那年全市有一个小学生英语话剧比赛,由高年级的老师负责。考虑到比赛不少台词都已达到初中的水平,老师主要选的都是六年级的学生,但是由于段净夕的英语很好,虽然还在读五年级也被选上了,出演第三主角,而陆慎析则是第二主角。
排练间隙学生三三两两地聚在一起聊天。段净夕跟他们聊得多了,知道陆慎析也是五年级才从全市最有名的小学转到他们这所名不见经传的小学的,由于陆慎析的成绩非常突出,一个学期过后就当上了班长。
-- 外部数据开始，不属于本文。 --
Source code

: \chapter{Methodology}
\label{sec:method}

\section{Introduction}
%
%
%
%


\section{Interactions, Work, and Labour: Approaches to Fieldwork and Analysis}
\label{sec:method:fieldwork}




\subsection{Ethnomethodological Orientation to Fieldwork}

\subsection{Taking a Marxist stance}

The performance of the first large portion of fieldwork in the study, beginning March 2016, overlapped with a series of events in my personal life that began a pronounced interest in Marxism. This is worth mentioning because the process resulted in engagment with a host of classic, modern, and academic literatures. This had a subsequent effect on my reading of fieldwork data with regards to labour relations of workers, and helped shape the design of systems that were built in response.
老师安排谢幕时所有学生站成一排手拉手向观众鞠躬。段净夕是主要角色,自热而然地被安排到中间的位置,而陆慎析被安排站在她右手边。
段净夕明白在这种谢幕中跟男生拉一下手没什么,可是生性清高的她还是不知道如何自然地面对这样的接触。
是的,生性清高。
段净夕在那个时候已经知道自己身上的缺点:傲气,清高,冷血。
所以第一次排练谢幕时,段净夕站在学生中,当陆慎析拉她的手时,即便她在心里作了很多准备还是哆嗦了一下。陆慎析也许是发现了她的动作,鞠完躬就马上放开了她的手。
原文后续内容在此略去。